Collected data
•••••

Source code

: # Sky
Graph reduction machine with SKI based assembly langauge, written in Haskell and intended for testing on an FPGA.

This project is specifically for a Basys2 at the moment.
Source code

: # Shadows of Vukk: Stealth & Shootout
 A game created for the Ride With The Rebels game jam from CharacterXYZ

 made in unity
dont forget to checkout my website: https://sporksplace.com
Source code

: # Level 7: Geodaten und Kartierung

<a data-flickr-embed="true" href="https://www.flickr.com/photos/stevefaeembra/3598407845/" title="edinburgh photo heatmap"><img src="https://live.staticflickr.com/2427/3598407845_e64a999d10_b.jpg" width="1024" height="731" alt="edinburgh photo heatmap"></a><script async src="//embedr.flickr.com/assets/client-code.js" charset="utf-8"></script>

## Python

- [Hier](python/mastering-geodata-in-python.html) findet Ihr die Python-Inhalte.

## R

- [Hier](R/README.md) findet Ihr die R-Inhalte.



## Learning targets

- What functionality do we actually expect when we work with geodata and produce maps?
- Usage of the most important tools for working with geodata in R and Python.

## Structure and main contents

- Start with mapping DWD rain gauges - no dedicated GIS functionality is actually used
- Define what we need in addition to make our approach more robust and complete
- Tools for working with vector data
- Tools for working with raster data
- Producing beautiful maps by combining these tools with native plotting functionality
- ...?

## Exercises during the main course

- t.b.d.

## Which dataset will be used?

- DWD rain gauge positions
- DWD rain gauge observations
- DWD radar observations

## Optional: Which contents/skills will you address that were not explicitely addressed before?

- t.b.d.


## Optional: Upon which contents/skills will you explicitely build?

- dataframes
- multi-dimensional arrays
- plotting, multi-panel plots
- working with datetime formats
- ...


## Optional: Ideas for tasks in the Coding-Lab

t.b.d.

•••••

**Task description:** Return exactly what appears above, from the first line of the entries to the line with "- DWD radar observations", inclusive.

**Written solution:**
Source code

: # Sky
Graph reduction machine with SKI based assembly langauge, written in Haskell and intended for testing on an FPGA.

This project is specifically for a Basys2 at the moment.
Source code

: # Shadows of Vukk: Stealth & Shootout
 A game created for the Ride With The Rebels game jam from CharacterXYZ

 made in unity
dont forget to checkout my website: https://sporksplace.com
Source code

: # Level 7: Geodaten und Kartierung

<a data-flickr-embed="true" href="https://www.flickr.com/photos/stevefaeembra/3598407845/" title="edinburgh photo heatmap"><img src="https://live.staticflickr.com/2427/3598407845_e64a999d10_b.jpg" width="1024" height="731" alt="edinburgh photo heatmap"></a><script async src="//embedr.flickr.com/assets/client-code.js" charset="utf-8"></script>

## Python

- [Hier](python/mastering-geodata-in-python.html) findet Ihr die Python-Inhalte.

## R

- [Hier](R/README.md) findet Ihr die R-Inhalte.



## Learning targets

- What functionality do we actually expect when we work with geodata and produce maps?
- Usage of the most important tools for working with geodata in R and Python.

## Structure and main contents

- Start with mapping DWD rain gauges - no dedicated GIS functionality is actually used
- Define what we need in addition to make our approach more robust and complete
- Tools for working with vector data
- Tools for working with raster data
- Producing beautiful maps by combining these tools with native plotting functionality
- ...?

## Exercises during the main course

- t.b.d.

## Which dataset will be used?

- DWD rain gauge positions
- DWD rain gauge observations
- DWD radar observations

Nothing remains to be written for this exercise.